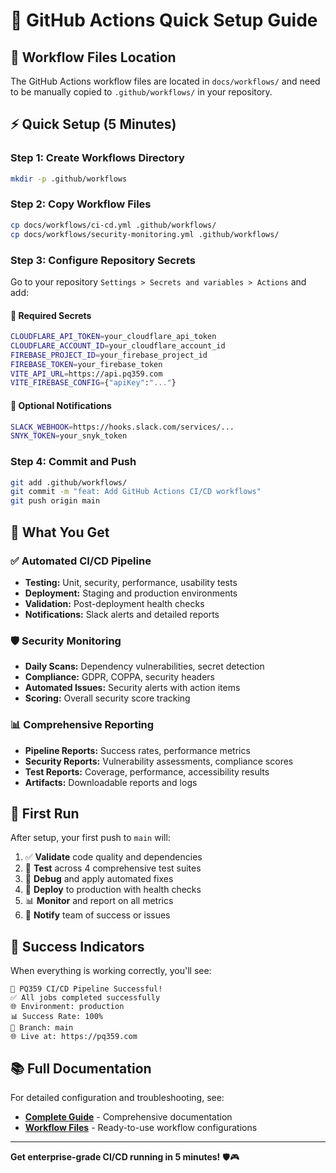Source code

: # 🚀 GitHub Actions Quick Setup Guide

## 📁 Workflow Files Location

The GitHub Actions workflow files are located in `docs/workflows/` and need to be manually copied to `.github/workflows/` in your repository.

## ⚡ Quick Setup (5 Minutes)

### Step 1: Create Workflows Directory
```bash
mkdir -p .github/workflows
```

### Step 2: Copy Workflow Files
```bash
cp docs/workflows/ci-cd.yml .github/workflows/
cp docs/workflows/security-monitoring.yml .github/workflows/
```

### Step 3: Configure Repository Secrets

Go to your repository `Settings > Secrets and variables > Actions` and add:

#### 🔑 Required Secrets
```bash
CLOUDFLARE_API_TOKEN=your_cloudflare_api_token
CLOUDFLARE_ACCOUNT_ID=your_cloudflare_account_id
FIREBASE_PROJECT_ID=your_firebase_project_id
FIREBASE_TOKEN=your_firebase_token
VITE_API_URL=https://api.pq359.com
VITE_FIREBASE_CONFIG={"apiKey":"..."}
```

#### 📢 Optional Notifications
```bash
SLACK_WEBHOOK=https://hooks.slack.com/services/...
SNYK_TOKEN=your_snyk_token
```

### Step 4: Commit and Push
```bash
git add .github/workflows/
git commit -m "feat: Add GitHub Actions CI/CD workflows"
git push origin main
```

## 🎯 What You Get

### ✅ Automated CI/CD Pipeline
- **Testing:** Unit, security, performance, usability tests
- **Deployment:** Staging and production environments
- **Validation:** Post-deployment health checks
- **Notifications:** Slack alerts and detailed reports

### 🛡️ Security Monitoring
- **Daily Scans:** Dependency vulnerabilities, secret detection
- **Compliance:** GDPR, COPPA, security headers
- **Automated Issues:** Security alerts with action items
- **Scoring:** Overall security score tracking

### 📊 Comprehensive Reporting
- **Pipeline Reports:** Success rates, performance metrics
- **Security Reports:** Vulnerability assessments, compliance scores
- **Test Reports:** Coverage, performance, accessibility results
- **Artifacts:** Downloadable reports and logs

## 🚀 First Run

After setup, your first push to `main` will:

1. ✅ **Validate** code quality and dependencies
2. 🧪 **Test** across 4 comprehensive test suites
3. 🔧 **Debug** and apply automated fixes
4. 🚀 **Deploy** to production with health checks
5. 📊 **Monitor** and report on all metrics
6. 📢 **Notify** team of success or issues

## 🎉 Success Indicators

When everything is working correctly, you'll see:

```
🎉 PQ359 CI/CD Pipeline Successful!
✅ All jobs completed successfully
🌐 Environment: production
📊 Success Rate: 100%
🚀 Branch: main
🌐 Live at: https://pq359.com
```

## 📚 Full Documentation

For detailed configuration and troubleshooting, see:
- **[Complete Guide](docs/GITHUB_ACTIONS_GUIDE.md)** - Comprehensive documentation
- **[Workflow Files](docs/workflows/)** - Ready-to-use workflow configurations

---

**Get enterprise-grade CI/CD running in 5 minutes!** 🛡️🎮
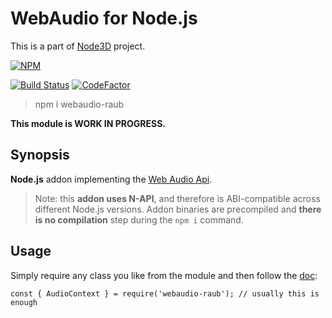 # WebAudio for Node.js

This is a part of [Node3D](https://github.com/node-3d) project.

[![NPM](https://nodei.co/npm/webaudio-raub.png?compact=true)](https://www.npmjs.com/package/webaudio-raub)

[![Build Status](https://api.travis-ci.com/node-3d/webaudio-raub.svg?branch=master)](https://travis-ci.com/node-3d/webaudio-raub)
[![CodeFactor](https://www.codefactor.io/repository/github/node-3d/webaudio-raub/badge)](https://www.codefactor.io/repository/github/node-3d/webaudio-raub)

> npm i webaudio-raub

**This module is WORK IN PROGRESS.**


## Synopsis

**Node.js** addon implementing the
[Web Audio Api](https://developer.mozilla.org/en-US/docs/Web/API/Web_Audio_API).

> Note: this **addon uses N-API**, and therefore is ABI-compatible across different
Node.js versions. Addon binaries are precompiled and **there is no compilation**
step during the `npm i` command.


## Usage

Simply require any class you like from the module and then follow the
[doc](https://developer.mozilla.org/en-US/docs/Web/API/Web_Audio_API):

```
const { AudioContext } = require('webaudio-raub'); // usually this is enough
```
::::
Copy every line of the data word for word, omitting the images.

-- YOUR RESPONSE --
Source code

: # 🚀 GitHub Actions Quick Setup Guide

## 📁 Workflow Files Location

The GitHub Actions workflow files are located in `docs/workflows/` and need to be manually copied to `.github/workflows/` in your repository.

## ⚡ Quick Setup (5 Minutes)

### Step 1: Create Workflows Directory
```bash
mkdir -p .github/workflows
```

### Step 2: Copy Workflow Files
```bash
cp docs/workflows/ci-cd.yml .github/workflows/
cp docs/workflows/security-monitoring.yml .github/workflows/
```

### Step 3: Configure Repository Secrets

Go to your repository `Settings > Secrets and variables > Actions` and add:

#### 🔑 Required Secrets
```bash
CLOUDFLARE_API_TOKEN=your_cloudflare_api_token
CLOUDFLARE_ACCOUNT_ID=your_cloudflare_account_id
FIREBASE_PROJECT_ID=your_firebase_project_id
FIREBASE_TOKEN=your_firebase_token
VITE_API_URL=https://api.pq359.com
VITE_FIREBASE_CONFIG={"apiKey":"..."}
```

#### 📢 Optional Notifications
```bash
SLACK_WEBHOOK=https://hooks.slack.com/services/...
SNYK_TOKEN=your_snyk_token
```

### Step 4: Commit and Push
```bash
git add .github/workflows/
git commit -m "feat: Add GitHub Actions CI/CD workflows"
git push origin main
```

## 🎯 What You Get

### ✅ Automated CI/CD Pipeline
- **Testing:** Unit, security, performance, usability tests
- **Deployment:** Staging and production environments
- **Validation:** Post-deployment health checks
- **Notifications:** Slack alerts and detailed reports

### 🛡️ Security Monitoring
- **Daily Scans:** Dependency vulnerabilities, secret detection
- **Compliance:** GDPR, COPPA, security headers
- **Automated Issues:** Security alerts with action items
- **Scoring:** Overall security score tracking

### 📊 Comprehensive Reporting
- **Pipeline Reports:** Success rates, performance metrics
- **Security Reports:** Vulnerability assessments, compliance scores
- **Test Reports:** Coverage, performance, accessibility results
- **Artifacts:** Downloadable reports and logs

## 🚀 First Run

After setup, your first push to `main` will:

1. ✅ **Validate** code quality and dependencies
2. 🧪 **Test** across 4 comprehensive test suites
3. 🔧 **Debug** and apply automated fixes
4. 🚀 **Deploy** to production with health checks
5. 📊 **Monitor** and report on all metrics
6. 📢 **Notify** team of success or issues

## 🎉 Success Indicators

When everything is working correctly, you'll see:

```
🎉 PQ359 CI/CD Pipeline Successful!
✅ All jobs completed successfully
🌐 Environment: production
📊 Success Rate: 100%
🚀 Branch: main
🌐 Live at: https://pq359.com
```

## 📚 Full Documentation

For detailed configuration and troubleshooting, see:
- **[Complete Guide](docs/GITHUB_ACTIONS_GUIDE.md)** - Comprehensive documentation
- **[Workflow Files](docs/workflows/)** - Ready-to-use workflow configurations

---

**Get enterprise-grade CI/CD running in 5 minutes!** 🛡️🎮
 # WebAudio for Node.js

This is a part of [Node3D](https://github.com/node-3d) project.

[![NPM](https://nodei.co/npm/webaudio-raub.png?compact=true)](https://www.npmjs.com/package/webaudio-raub)

[![Build Status](https://api.travis-ci.com/node-3d/webaudio-raub.svg?branch=master)](https://travis-ci.com/node-3d/webaudio-raub)
[![CodeFactor](https://www.codefactor.io/repository/github/node-3d/webaudio-raub/badge)](https://www.codefactor.io/repository/github/node-3d/webaudio-raub)

> npm i webaudio-raub

**This module is WORK IN PROGRESS.**


## Synopsis

**Node.js** addon implementing the
[Web Audio Api](https://developer.mozilla.org/en-US/docs/Web/API/Web_Audio_API).

> Note: this **addon uses N-API**, and therefore is ABI-compatible across different
Node.js versions. Addon binaries are precompiled and **there is no compilation**
step during the `npm i` command.


## Usage

Simply require any class you like from the module and then follow the
[doc](https://developer.mozilla.org/en-US/docs/Web/API/Web_Audio_API):

```
const { AudioContext } = require('webaudio-raub'); // usually this is enough
```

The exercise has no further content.